A long long time ago I decided one night that I was going to listen to my CD player while I went to bed. It was great. I don't know why, but it was just calming to listen to some tunes when I fall asleep. Maybe it's just about unwinding after a long day.
When I go to sleep, I usually need it to be completely quiet when I'm trying to fall asleep. Snoring or odd noises just bug the crap out of me and I can't fall asleep and end up getting really flustered and just upset and then I really can't fall asleep. Putting in some headphones just blocks it all out. (It's especially useful when I'm in the same hotel room as my parents, who both snore extremelyyyy loud)

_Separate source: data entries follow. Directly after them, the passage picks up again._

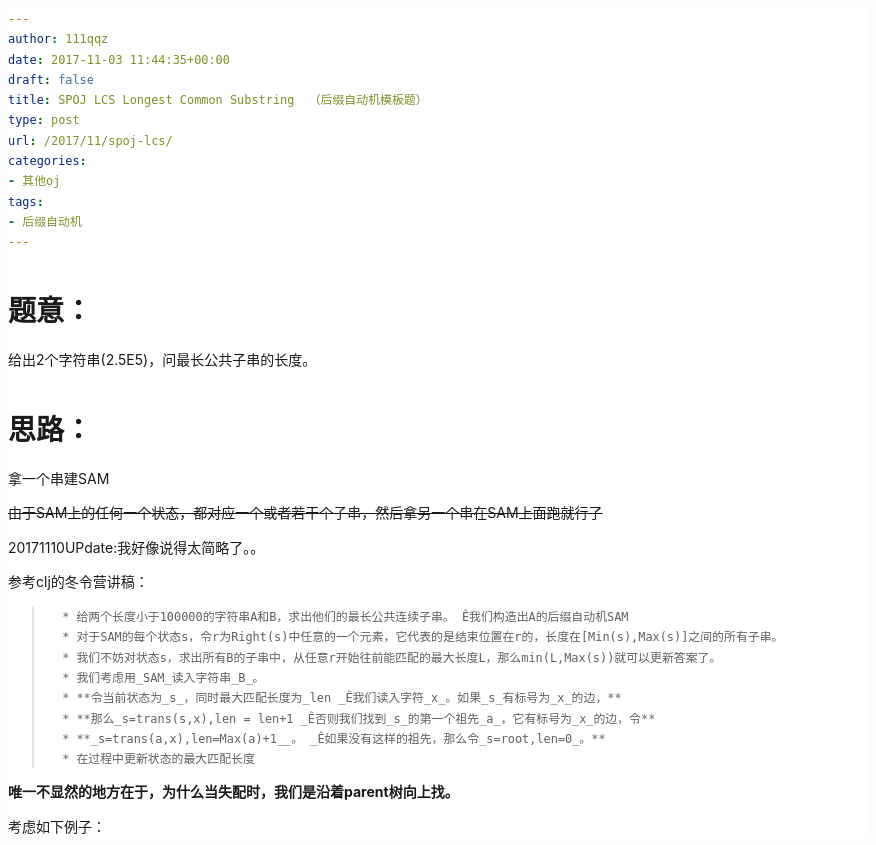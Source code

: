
 ```yaml
---
author: 111qqz
date: 2017-11-03 11:44:35+00:00
draft: false
title: SPOJ LCS Longest Common Substring  （后缀自动机模板题）
type: post
url: /2017/11/spoj-lcs/
categories:
- 其他oj
tags:
- 后缀自动机
---
```


# 题意：



给出2个字符串(2.5E5)，问最长公共子串的长度。



# 思路：



拿一个串建SAM

<del>由于SAM上的任何一个状态，都对应一个或者若干个子串，然后拿另一个串在SAM上面跑就行了</del>

20171110UPdate:我好像说得太简略了。。

参考clj的冬令营讲稿：



<blockquote>

> 
> 
      * 给两个长度小于100000的字符串A和B，求出他们的最长公共连续子串。 Ê我们构造出A的后缀自动机SAM
      * 对于SAM的每个状态s，令r为Right(s)中任意的一个元素，它代表的是结束位置在r的，长度在[Min(s),Max(s)]之间的所有子串。
      * 我们不妨对状态s，求出所有B的子串中，从任意r开始往前能匹配的最大长度L，那么min(L,Max(s))就可以更新答案了。
      * 我们考虑用_SAM_读入字符串_B_。
      * **令当前状态为_s_，同时最大匹配长度为_len _Ê我们读入字符_x_。如果_s_有标号为_x_的边，**
      * **那么_s=trans(s,x),len = len+1 _Ê否则我们找到_s_的第一个祖先_a_，它有标号为_x_的边，令**
      * **_s=trans(a,x),len=Max(a)+1__。 _Ê如果没有这样的祖先，那么令_s=root,len=0_。**
      * 在过程中更新状态的最大匹配长度

</blockquote>





**唯一不显然的地方在于，为什么当失配时，我们是沿着parent树向上找。**

考虑如下例子：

But it's not even always soft music. There have been nights when I've been really upset or angry, and I've just created a quick little playlist on my iPod of August Burns Red and some other real heavy stuff. And oddly enough I have no problem falling asleep. It's something about just having the music there that is soothing and I really enjoy it. It's something that I've begun to do almost every night and I really enjoy it. Although you do run the risk of losing your headphones or breaking something in the middle of the night, I find that I've become so used to it that I just sort of automatically place my iPod and headphones on the nightstand whenever I randomly wake up during the night.
Nowadays, I'm usually very tired and sleep completely through the entire night. It wasn't always that way; often I would wake up 5-6 times a night, just barely getting to sleep and then waking up again. Maybe the music helps.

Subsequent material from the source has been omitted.